There is no free lunch, especially if air pollution is killing you

This blog was written by John D. Wilson, former Deputy Director for Regulatory Policy at the Southern Alliance for Clean Energy.

Guest Blog | November 18, 2011 | Climate Change

This blog is one of a series of posts about how the “power of free markets” may be able to help solve climate change. You can view the rest of the posts here.

Former Congressman Bob Inglis’ essay calls for conservatives to believe in the “power of free markets” and support a tax swap that creates a carbon tax because operators of power plants should be accountable for their actions. Inglis writes,

Because conservatives know that there’s no such thing as a free lunch, we know that we’re paying for those deaths and illnesses. We pay for them through government programs for the poor and elderly, and when the costs of the uninsured are shifted onto the insured. We pay all right, but just not at the electric meter.

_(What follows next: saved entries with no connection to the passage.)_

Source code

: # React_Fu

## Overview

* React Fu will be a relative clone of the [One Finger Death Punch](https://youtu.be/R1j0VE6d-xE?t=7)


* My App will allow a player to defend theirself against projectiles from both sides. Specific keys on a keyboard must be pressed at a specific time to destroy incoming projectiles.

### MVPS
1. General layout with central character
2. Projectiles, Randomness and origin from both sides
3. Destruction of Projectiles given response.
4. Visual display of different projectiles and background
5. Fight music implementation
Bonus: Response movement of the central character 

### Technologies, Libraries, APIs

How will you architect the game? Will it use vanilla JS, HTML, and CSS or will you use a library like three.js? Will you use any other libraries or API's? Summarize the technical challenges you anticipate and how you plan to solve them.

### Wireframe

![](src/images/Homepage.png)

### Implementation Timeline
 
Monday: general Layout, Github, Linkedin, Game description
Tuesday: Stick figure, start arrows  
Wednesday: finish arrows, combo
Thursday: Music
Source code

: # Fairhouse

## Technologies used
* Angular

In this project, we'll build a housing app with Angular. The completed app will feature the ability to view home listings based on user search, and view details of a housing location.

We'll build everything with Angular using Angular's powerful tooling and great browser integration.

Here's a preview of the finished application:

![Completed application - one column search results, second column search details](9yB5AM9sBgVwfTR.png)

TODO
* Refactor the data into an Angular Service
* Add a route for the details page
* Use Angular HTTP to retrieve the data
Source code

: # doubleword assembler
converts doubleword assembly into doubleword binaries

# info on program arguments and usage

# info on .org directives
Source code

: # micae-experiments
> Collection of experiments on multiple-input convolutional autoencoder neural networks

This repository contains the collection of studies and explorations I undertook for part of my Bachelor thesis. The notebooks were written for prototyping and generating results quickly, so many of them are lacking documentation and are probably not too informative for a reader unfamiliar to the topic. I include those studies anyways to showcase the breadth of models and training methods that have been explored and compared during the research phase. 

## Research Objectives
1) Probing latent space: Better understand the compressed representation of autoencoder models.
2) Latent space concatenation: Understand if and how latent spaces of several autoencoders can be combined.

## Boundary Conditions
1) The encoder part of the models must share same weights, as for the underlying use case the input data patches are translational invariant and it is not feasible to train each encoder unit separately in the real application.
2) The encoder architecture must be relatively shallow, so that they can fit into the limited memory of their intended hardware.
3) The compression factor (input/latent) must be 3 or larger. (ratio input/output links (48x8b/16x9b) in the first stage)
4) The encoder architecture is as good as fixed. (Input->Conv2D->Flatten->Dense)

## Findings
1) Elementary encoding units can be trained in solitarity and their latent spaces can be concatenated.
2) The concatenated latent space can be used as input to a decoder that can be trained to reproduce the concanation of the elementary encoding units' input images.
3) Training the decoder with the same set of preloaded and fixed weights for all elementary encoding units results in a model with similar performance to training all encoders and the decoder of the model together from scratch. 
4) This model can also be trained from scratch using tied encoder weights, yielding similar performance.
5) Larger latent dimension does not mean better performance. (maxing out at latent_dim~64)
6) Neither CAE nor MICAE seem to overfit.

Coincidentally, in the days between the publication of Bob Inglis’ essays in USAToday and then Bloomberg Businessweek, economists Nicholas Z. Muller, Robert Mendelsohn, and William Nordhaus emphasized this point with dramatic findings.

Considering economic impacts from air pollution alone, they found the economic damages associated with the health effects of coal-fired electric generation “range from 0.8 to 5.6 times value added.” As summarized by ThinkProgress’ Brad Johnson, “In other words, instead of being ‘cheap’ and ‘affordable,’ coal is actually the costliest fuel for electricity.”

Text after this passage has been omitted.